In 2015, Armada established himself as first among the gods of Smash. That was the year he won 72% of his sets, along with nearly every tournament he attended. The only one he dropped was the last major of the year, at DreamHack Winter. In the constant arms race between the best players in the world of Smash, Armada seemed to be pulling ahead.
Some wondered whether the golden age of Armada had come and gone
Then, seemingly out of nowhere, Armada came in fifth place at Get On My Level 2016, behind Joey “Lucky” Aldama. Lucky is a great player, but nowhere near Armada’s level; he’s maybe the third best Fox in Southern California, and probably best known for being Joseph “Mang0” Marquez’s frequent doubles partner.At WTFox 2, we saw that this could be more than a fluke. Armada lost to Mang0 this time, coming in second. At Evo 2016, the biggest Smash tournament in the history of the game, Armada made it all the way to the Grand Finals before losing in a narrow finish to Juan “Hungrybox” Debiedma. He lost, again to Mang0, coming in second at The Big House 6. Some wondered whether the golden age of Armada had come and gone.
But the Autumn air seems to have been good for Armada. At the Canada Cup towards the end of October, Armada went up against Hungrybox yet again; this time, he walked away with first place. Earlier this month, I wrote about how Armada knocked his way through the competition at Smash Summit 3 to claim victory yet again. This weekend he did it again, making DreamHack Winter his second consecutive win at a major tournament this year.
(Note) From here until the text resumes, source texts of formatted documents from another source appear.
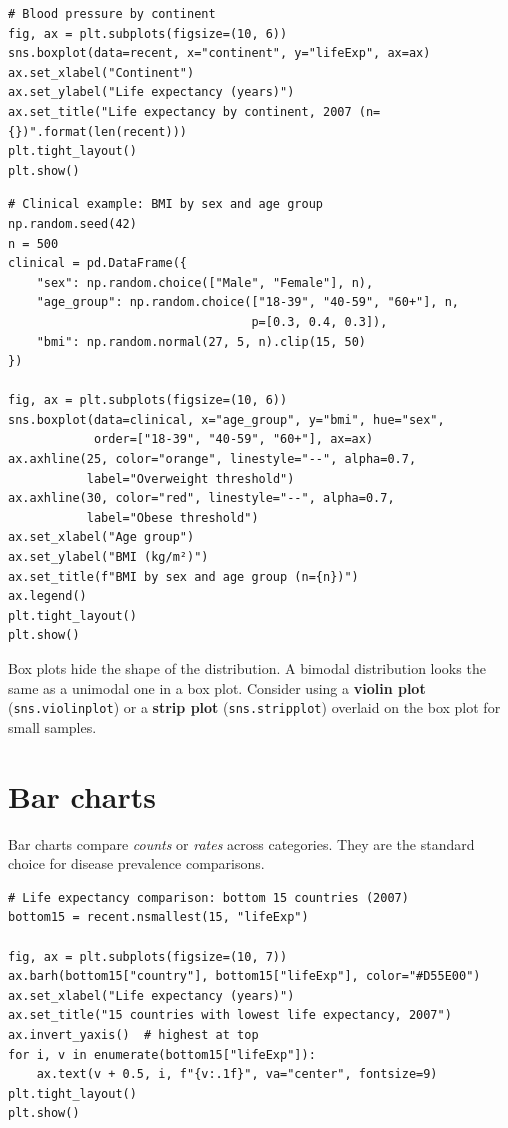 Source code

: \begin{verbatim}
# Blood pressure by continent
fig, ax = plt.subplots(figsize=(10, 6))
sns.boxplot(data=recent, x="continent", y="lifeExp", ax=ax)
ax.set_xlabel("Continent")
ax.set_ylabel("Life expectancy (years)")
ax.set_title("Life expectancy by continent, 2007 (n={})".format(len(recent)))
plt.tight_layout()
plt.show()
\end{verbatim}

\begin{verbatim}
# Clinical example: BMI by sex and age group
np.random.seed(42)
n = 500
clinical = pd.DataFrame({
    "sex": np.random.choice(["Male", "Female"], n),
    "age_group": np.random.choice(["18-39", "40-59", "60+"], n,
                                  p=[0.3, 0.4, 0.3]),
    "bmi": np.random.normal(27, 5, n).clip(15, 50)
})

fig, ax = plt.subplots(figsize=(10, 6))
sns.boxplot(data=clinical, x="age_group", y="bmi", hue="sex",
            order=["18-39", "40-59", "60+"], ax=ax)
ax.axhline(25, color="orange", linestyle="--", alpha=0.7,
           label="Overweight threshold")
ax.axhline(30, color="red", linestyle="--", alpha=0.7,
           label="Obese threshold")
ax.set_xlabel("Age group")
ax.set_ylabel("BMI (kg/m²)")
ax.set_title(f"BMI by sex and age group (n={n})")
ax.legend()
plt.tight_layout()
plt.show()
\end{verbatim}

\begin{warningbox}
Box plots hide the shape of the distribution. A bimodal distribution looks the same as a unimodal one in a box plot. Consider using a \textbf{violin plot} (\texttt{sns.violinplot}) or a \textbf{strip plot} (\texttt{sns.stripplot}) overlaid on the box plot for small samples.
\end{warningbox}

\section{Bar charts}

Bar charts compare \emph{counts} or \emph{rates} across categories. They are the standard choice for disease prevalence comparisons.

\begin{verbatim}
# Life expectancy comparison: bottom 15 countries (2007)
bottom15 = recent.nsmallest(15, "lifeExp")

fig, ax = plt.subplots(figsize=(10, 7))
ax.barh(bottom15["country"], bottom15["lifeExp"], color="#D55E00")
ax.set_xlabel("Life expectancy (years)")
ax.set_title("15 countries with lowest life expectancy, 2007")
ax.invert_yaxis()  # highest at top
for i, v in enumerate(bottom15["lifeExp"]):
    ax.text(v + 0.5, i, f"{v:.1f}", va="center", fontsize=9)
plt.tight_layout()
plt.show()
\end{verbatim}

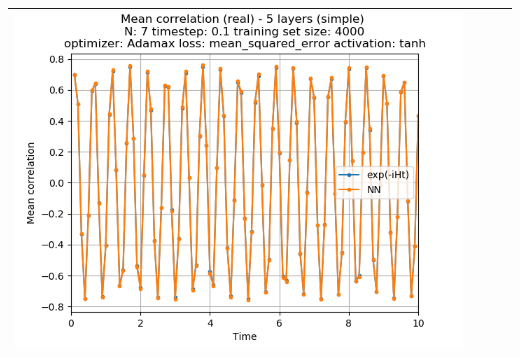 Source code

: \documentclass{article}
\begin{document}
\begin{tabular}{|c|c|c|c|}
     \includegraphics[scale=0.37]{./5_layers_simple_train_samples=4000_timestep=0.1_t_total=10.0_optimizer=Adamax_loss=mean_squared_error_activation=tanh/Corr_N=7_(real).png} \\ \hline


\end{tabular}
\end{document}
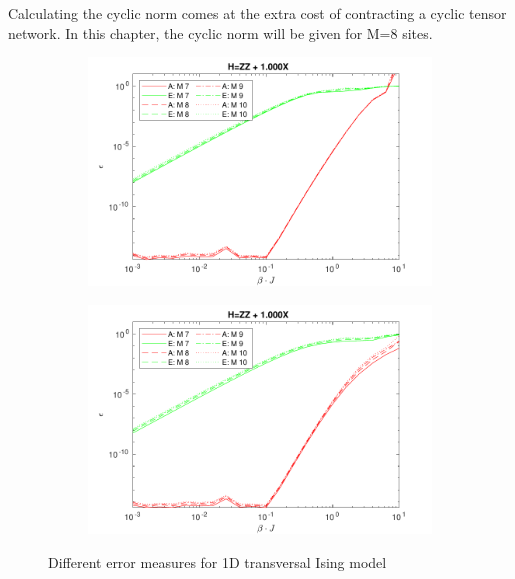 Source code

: Calculating the cyclic norm comes at the extra cost of contracting a cyclic tensor network. In this chapter, the cyclic norm will be given for M=8 sites.

\begin{figure}
    \begin{subfigure}[]{\linewidth}
        \includegraphics[width=\textwidth]{Figuren/benchmarking/comp_M_cycl.pdf}
    \end{subfigure}
    \begin{subfigure}[]{\linewidth}
        \includegraphics[width=\textwidth]{Figuren/benchmarking/Comp_M_lin.pdf}
    \end{subfigure}
    \caption{ Different error measures for 1D transversal Ising model }
    \label{benchmarking:systemsize}
\end{figure}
To win DreamHack, Armada had to fight through a record number of entrants in the tournament, including William “Leffen” Hjelte in the top eight. He did so handily, beating the Godslayer 3-0. Until reaching Hungrybox, Armada dropped exactly one game in the tournament, to Luis “Crunch” Rosias.
Armada’s biggest challenge of the tournament should have been beating Hungrybox, the man who had beaten him at EVO. Armada even had to best him in two separate sets, first in the winner’s finals and then again after Hungrybox emerged from the loser’s bracket. It wasn’t close in either set, though: both times, Armada played a careful and controlled Fox game, slowly grinding down Hungrybox’s Jigglypuff until he could find a finishing blow.
It was a marked difference from how we saw the same matchup earlier this year, and it’s hard to put the blame on Hungrybox. His zone control, sudden rests and aerial mobility were all well on display at DreamHack. But at some point in between EVO and now, Armada has changed, and even Hungrybox can’t touch him now.